Rooms won’t always have guests, he said. “It’s important to embrace the local community so you have a continuing source of patrons.”
Wise, who is not involved with the hotel, described the downtown Proper as “a long-term play” for the owners because they have a substantial investment to recoup and may need to be patient.
“It’s going to take time for the word to get out, to get a base of customers that returns on a regular basis,” he said.
The high end of the hospitality market “fared pretty well during the black swan event” of the pandemic and is on the mend, especially among coastal and destination resort hotels, he said. City center hotels that counted on business and convention travelers have had a harder go of it.
The NoMad Los Angeles, a high-end boutique hotel in the heart of downtown, closed during the pandemic and remains shuttered even as other businesses, including popular large restaurant Bottega Louie, have reopened.
Paradigm shifts that aren’t fully clear yet have occurred during the pandemic, Wise said, including the way companies will view the necessity for business travel after growing comfortable with meetings on teleconferencing services such as Zoom. Business travel may not return to more than 70% to 80% of pre-pandemic levels when that threat tapers off.
“The new normal may not be the old normal,” he said, but it will take a few years to find out.
Hotel developers are nevertheless forging ahead with several projects downtown, said Nick Griffin, executive director of the Downtown Center Business Improvement District.
Set to open this year are the Conrad hotel at the $1-billion Grand complex on Bunker Hill, the Cambria Hotel in a renovated 1920s building on Spring Street near City Hall and the 37-story, double-branded Moxie and AC hotel complex with more than 700 rooms by the Convention Center.
An additional 16 hotels are in planning states downtown, including an expansion of the JW Marriott at L.A. Live and a 1,000-room skyscraper across Figueroa Street from the Convention Center, according to the Downtown Center Business Improvement District.
The Proper is the latest arrival in the South Broadway area, which was relatively forgotten 15 years ago when downtown was experiencing a renaissance that brought in thousands of new residents, along with restaurants, bars, hotels and offices converted from old industrial buildings.
Economic growth swept into the Proper’s neighborhood in recent years, including the hotels, the Herald Examiner Building revival and new stores such as a high-profile Apple store in a renovated movie palace.

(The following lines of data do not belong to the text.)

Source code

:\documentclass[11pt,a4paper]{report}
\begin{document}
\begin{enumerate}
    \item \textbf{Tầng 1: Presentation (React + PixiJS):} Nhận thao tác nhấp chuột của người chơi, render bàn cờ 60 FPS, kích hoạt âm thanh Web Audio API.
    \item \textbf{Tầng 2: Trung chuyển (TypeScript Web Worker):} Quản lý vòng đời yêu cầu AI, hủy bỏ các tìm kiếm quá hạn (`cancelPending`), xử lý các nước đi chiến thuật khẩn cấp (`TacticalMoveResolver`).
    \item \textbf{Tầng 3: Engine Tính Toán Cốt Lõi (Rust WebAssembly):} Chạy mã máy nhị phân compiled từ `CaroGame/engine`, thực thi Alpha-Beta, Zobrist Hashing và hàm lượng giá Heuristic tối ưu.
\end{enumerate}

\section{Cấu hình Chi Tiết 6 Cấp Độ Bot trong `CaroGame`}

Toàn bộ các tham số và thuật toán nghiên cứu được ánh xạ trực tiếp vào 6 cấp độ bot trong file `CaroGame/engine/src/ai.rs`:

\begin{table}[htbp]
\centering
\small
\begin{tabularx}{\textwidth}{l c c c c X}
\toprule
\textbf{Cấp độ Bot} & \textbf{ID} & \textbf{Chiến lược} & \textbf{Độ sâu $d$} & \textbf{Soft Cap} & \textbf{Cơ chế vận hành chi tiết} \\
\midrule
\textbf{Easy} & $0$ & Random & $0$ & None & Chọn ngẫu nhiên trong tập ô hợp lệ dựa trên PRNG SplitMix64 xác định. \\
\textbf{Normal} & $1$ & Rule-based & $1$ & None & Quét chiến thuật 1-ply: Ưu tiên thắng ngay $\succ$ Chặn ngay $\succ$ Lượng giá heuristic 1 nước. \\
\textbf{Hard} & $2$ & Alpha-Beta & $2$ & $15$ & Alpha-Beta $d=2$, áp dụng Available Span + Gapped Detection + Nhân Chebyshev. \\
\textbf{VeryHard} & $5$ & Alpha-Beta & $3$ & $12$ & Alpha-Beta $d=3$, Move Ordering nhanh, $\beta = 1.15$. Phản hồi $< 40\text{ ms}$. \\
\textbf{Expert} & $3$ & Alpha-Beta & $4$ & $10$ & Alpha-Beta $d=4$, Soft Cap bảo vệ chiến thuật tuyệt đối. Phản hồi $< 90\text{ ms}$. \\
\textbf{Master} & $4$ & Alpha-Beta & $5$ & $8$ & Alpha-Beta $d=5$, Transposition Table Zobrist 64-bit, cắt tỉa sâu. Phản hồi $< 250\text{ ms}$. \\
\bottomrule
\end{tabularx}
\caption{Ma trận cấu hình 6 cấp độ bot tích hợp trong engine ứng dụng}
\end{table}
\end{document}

The nearby California Market Center, a city block-size office complex that recently underwent a $250-million makeover, has signed large office leases with apparel companies Adidas and Forever 21.
“All of those factors combine to create a dynamic ecosystem,” Griffin said. “We’re seeing that really take hold on South Broadway.”

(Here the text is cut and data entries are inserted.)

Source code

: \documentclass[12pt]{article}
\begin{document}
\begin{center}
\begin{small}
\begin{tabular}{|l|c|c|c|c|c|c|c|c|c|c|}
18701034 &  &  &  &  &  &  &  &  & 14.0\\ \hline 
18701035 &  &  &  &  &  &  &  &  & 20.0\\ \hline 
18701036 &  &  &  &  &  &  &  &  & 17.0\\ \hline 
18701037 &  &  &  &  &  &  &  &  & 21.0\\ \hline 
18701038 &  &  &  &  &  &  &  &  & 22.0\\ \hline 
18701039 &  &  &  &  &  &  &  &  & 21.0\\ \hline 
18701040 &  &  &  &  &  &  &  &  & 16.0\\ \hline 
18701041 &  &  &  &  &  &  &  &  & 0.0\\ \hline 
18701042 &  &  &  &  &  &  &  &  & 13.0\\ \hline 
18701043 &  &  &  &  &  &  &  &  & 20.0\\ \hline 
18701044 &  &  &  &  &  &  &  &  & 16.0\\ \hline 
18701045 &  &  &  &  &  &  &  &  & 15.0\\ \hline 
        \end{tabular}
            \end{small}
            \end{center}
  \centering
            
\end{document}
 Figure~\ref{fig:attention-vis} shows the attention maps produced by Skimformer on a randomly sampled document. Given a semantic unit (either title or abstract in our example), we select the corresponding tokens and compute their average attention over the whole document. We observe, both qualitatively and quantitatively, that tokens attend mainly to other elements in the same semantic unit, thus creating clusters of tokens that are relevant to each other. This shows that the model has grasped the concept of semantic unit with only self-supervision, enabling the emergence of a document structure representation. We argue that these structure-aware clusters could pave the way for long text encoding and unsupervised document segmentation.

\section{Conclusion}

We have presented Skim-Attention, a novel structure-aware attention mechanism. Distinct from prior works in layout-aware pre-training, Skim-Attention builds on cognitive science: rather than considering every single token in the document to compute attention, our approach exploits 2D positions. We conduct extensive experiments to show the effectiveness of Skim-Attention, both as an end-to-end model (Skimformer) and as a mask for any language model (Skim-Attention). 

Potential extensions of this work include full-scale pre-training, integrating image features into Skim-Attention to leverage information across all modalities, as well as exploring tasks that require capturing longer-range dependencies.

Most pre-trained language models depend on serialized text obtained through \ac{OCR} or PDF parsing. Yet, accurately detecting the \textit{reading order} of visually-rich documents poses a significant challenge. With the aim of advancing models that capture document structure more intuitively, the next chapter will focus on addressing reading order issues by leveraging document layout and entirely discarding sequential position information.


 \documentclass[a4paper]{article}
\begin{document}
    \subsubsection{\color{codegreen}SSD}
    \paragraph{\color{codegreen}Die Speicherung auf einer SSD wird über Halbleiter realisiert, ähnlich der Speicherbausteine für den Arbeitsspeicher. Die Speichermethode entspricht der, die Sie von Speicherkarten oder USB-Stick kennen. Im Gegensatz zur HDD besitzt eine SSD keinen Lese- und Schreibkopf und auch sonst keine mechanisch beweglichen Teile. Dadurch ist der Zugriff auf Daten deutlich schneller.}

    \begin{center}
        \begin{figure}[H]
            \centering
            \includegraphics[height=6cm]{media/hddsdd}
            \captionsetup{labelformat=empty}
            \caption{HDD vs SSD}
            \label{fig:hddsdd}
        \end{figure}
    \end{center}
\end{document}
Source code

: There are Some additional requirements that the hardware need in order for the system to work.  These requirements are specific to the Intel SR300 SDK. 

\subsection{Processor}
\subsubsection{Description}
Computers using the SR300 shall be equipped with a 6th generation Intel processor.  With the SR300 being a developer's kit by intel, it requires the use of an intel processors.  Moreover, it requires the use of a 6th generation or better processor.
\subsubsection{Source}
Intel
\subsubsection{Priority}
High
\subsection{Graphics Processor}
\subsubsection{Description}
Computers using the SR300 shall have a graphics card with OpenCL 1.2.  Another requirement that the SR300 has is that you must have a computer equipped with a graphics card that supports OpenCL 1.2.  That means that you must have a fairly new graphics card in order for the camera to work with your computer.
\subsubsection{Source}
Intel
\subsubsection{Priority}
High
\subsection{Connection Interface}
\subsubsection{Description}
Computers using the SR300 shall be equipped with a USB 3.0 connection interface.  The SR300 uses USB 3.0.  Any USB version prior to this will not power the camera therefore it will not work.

Downtown has the most dense collection of office buildings in the region, most of which are still sparsely occupied because of the pandemic. Full economic recovery there may depend on what percentage of workers returns to offices on a regular basis as COVID fears subside.

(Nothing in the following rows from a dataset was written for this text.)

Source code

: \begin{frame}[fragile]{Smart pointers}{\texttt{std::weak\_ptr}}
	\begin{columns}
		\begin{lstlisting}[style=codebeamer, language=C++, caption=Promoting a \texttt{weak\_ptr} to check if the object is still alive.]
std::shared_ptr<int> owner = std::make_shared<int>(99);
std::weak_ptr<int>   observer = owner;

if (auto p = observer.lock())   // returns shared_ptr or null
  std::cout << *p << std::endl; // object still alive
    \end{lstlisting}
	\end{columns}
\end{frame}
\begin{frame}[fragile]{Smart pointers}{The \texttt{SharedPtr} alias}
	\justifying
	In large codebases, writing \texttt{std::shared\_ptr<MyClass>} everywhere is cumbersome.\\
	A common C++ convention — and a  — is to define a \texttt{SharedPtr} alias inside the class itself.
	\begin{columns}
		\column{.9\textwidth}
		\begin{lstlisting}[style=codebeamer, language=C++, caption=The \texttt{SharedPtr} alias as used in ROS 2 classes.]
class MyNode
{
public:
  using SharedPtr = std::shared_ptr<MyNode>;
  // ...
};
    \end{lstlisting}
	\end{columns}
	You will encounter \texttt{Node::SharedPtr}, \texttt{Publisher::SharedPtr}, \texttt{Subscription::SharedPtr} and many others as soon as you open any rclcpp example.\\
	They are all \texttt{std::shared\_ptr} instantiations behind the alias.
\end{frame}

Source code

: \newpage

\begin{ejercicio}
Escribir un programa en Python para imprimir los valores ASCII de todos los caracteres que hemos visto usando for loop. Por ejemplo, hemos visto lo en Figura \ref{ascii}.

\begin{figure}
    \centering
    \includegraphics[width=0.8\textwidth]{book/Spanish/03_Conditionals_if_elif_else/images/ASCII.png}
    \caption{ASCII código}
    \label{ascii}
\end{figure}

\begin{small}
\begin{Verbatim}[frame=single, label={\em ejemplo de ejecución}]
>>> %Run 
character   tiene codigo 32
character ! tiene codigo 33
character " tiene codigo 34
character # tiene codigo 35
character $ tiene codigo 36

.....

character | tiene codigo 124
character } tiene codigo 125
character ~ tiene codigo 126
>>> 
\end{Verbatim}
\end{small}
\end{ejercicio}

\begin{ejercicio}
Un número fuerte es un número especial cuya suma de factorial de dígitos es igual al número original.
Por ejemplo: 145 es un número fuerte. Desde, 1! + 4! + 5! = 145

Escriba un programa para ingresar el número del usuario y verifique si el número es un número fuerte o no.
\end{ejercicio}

The average office population in the Los Angeles metro area was 37% at the beginning of March, up from 26.5% as the year began when the Omicron variant was surging, according to Kastle Systems, which provides key-card entry systems used by many companies and tracks patterns of workers’ card swipes.
Business at hotels that Proper manages has also fluctuated with the pandemic, De Lowe said, with dips in revenue in late December and January followed by a more than 30% jump in February.
Average occupancy in Los Angeles area hotels was 67% in the week that ended March 5, up substantially from early last year when occupancy was 40%, according to STR, a global hospitality data and analytics company. Average daily room rates rose from $116 to $184 in the same period.
“We’re feeling super bullish about the spring and the summer,” De Lowe said. “People have been cooped up for so long. Now they want to explore and experience new things, and I think downtown L.A. really offers that.”